++++ DATA FOR REVIEW ++++
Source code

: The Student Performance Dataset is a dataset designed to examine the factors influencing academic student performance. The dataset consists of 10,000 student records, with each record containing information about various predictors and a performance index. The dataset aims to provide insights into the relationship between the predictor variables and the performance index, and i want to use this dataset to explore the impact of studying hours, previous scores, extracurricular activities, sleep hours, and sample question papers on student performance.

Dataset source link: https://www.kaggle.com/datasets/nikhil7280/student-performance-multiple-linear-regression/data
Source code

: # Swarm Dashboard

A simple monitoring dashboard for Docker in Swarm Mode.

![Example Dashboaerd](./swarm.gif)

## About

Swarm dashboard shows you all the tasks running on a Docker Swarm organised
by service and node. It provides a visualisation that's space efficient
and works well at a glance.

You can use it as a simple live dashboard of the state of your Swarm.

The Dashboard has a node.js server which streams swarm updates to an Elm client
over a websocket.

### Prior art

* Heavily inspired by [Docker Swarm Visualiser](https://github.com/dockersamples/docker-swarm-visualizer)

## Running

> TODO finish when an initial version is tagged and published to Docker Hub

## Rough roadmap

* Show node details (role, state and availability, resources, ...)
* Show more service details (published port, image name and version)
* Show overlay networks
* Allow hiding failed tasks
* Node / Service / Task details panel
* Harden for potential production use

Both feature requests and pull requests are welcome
++++
WHAT YOU HAVE TO DO: Set down, exactly as they appear, the lines above from the first one to the line that holds "name and version)", both included, please, and no others.

THE ANSWER:
Source code

: The Student Performance Dataset is a dataset designed to examine the factors influencing academic student performance. The dataset consists of 10,000 student records, with each record containing information about various predictors and a performance index. The dataset aims to provide insights into the relationship between the predictor variables and the performance index, and i want to use this dataset to explore the impact of studying hours, previous scores, extracurricular activities, sleep hours, and sample question papers on student performance.

Dataset source link: https://www.kaggle.com/datasets/nikhil7280/student-performance-multiple-linear-regression/data
Source code

: # Swarm Dashboard

A simple monitoring dashboard for Docker in Swarm Mode.

![Example Dashboaerd](./swarm.gif)

## About

Swarm dashboard shows you all the tasks running on a Docker Swarm organised
by service and node. It provides a visualisation that's space efficient
and works well at a glance.

You can use it as a simple live dashboard of the state of your Swarm.

The Dashboard has a node.js server which streams swarm updates to an Elm client
over a websocket.

### Prior art

* Heavily inspired by [Docker Swarm Visualiser](https://github.com/dockersamples/docker-swarm-visualizer)

## Running

> TODO finish when an initial version is tagged and published to Docker Hub

## Rough roadmap

* Show node details (role, state and availability, resources, ...)
* Show more service details (published port, image name and version)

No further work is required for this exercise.